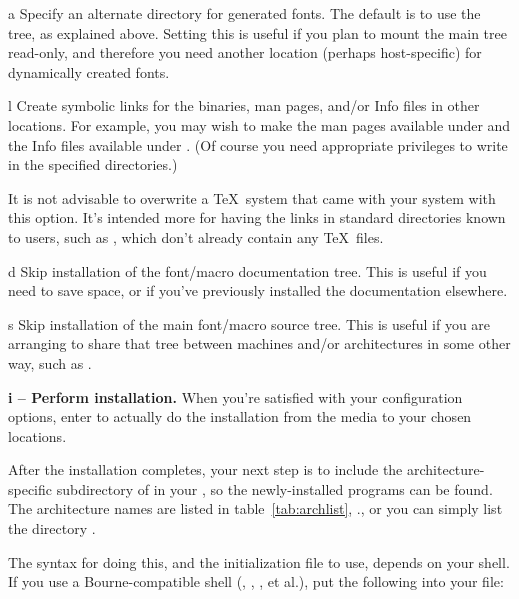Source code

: \documentclass{article}
\begin{document}
\begin{ttdescription}
\item [a] Specify an alternate directory for generated fonts.
The default is to use the  tree, as explained above.
Setting this is useful if you plan to mount the main tree read-only, and
therefore you need another location (perhaps host-specific) for
dynamically created fonts.

\item [l] Create symbolic links for the binaries, man pages,
and\slash or  Info files in other locations.  For example, you may
wish to make the man pages available under  and
the Info files available under .  (Of course
you need appropriate privileges to write in the specified directories.)

It is not advisable to overwrite a \TeX\ system that came with your
system with this option.  It's intended more for having the links in
standard directories known to users, such as ,
which don't already contain any \TeX\ files.

\item [d] Skip installation of the font/macro documentation tree.
This is useful if you need to save space, or if you've previously
installed the documentation elsewhere.

\item [s] Skip installation of the main font/macro source
tree.  This is useful if you are arranging to share that tree between
machines and\slash or architectures in some other way, such as .

\end{ttdescription}

\textbf{i -- Perform installation.}  When you're satisfied with your
configuration options, enter  to actually do the installation
from the media to your chosen locations.

After the installation completes, your next step is to include the
architecture-specific subdirectory of  in your
, so the newly-installed programs can be found.  The
architecture names are listed in table~\ref{tab:archlist},
\p.\pageref{tab:archlist}, or you can simply list the directory
.

The syntax for doing this, and the initialization file to use, depends
on your shell.  If you use a Bourne-compatible shell (,
, , et al.), put the following into your
 file:
\end{document}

What is required: Omit the pictures, then give all the lines above again exactly.

Task solution:
Source code

: \documentclass{article}
\begin{document}
\begin{ttdescription}
\item [a] Specify an alternate directory for generated fonts.
The default is to use the  tree, as explained above.
Setting this is useful if you plan to mount the main tree read-only, and
therefore you need another location (perhaps host-specific) for
dynamically created fonts.

\item [l] Create symbolic links for the binaries, man pages,
and\slash or  Info files in other locations.  For example, you may
wish to make the man pages available under  and
the Info files available under .  (Of course
you need appropriate privileges to write in the specified directories.)

It is not advisable to overwrite a \TeX\ system that came with your
system with this option.  It's intended more for having the links in
standard directories known to users, such as ,
which don't already contain any \TeX\ files.

\item [d] Skip installation of the font/macro documentation tree.
This is useful if you need to save space, or if you've previously
installed the documentation elsewhere.

\item [s] Skip installation of the main font/macro source
tree.  This is useful if you are arranging to share that tree between
machines and\slash or architectures in some other way, such as .

\end{ttdescription}

\textbf{i -- Perform installation.}  When you're satisfied with your
configuration options, enter  to actually do the installation
from the media to your chosen locations.

After the installation completes, your next step is to include the
architecture-specific subdirectory of  in your
, so the newly-installed programs can be found.  The
architecture names are listed in table~\ref{tab:archlist},
\p.\pageref{tab:archlist}, or you can simply list the directory
.

The syntax for doing this, and the initialization file to use, depends
on your shell.  If you use a Bourne-compatible shell (,
, , et al.), put the following into your
 file:
\end{document}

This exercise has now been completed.